Administración Responsable del Producto

La administración responsable del producto es el sistema de gestión que integra las responsabilidades de SHE a cada fase de los ciclos de vida de nuestros productos.

A través del tiempo, Quaker ha demostrado su compromiso en el desarrollo de programas de tutela de producto llevados a cabo para nuestra industria en colaboración con organizaciones clave como la Asociación Independiente de Fabricantes de Lubricantes [Independent Lubricant Manufacturers Association (ILMA)] y la Unión Independiente de la Industria Europea de los Lubricantes (UEIL, por sus siglas en inglés).

En 2014 establecimos un conjunto de “principios de química ecológica” que nuestra comunidad técnica utiliza ahora como guía de desarrollo de productos.
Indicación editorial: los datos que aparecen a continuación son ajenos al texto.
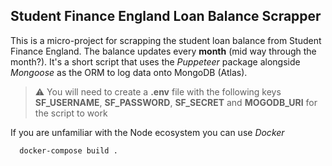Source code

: ## Student Finance England Loan Balance Scrapper

This is a micro-project for scrapping the student loan balance from Student Finance England. The balance updates every **month** (mid way through the month?).
It's a short script that uses the _Puppeteer_ package alongside _Mongoose_ as the ORM to log data onto MongoDB (Atlas).

> :warning: You will need to create a **.env** file with the following keys **SF_USERNAME**, **SF_PASSWORD**, **SF_SECRET** and **MOGODB_URI** for the script to work

If you are unfamiliar with the Node ecosystem you can use _Docker_

```
  docker-compose build .
```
La filosofía de nuestros principios se basa en la Ley de Prevención de la Contaminación de 1990, y son los siguientes:

  1. La prevención de residuos siempre será una de las consideraciones principales en el diseño, la fabricación y la aplicación de nuestros productos.
  2. Cuando sea viable, los productos usarán y generarán sustancias que tiene una toxicidad escasa o nula para la salud humana y
    el medioambiente.
  3. Luchamos por una utilización en condiciones de seguridad, con un impacto insignificante en la salud humana en la aplicación de nuestros productos.
  4. Tendremos en cuenta la eficiencia de los procesos de fabricación en el diseño de los productos, y examinaremos cuidadosamente las
    prácticas de fabricación más eficientes para aumentar al máximo el rendimiento, mejorar la eficiencia y reducir o prevenir los residuos.
  5. Sopesaremos los beneficios del uso de fuentes renovables.
  6. Tendremos en cuenta la fecha de caducidad –incluidos facilidad de eliminación, degradación e impacto medioambiental– en el proceso de diseño
    de nuestros productos.
  7. La elección de las sustancias y su forma utilizadas en los procesos químicos debe hacerse para reducir al mínimo los posibles accidentes químicos, incluidos emisiones, explosiones e incendios.

Suponemos que llevará muchos años aplicar estos principios, y construir una cultura de formulación de productos que no contengan materias potencialmente peligrosas.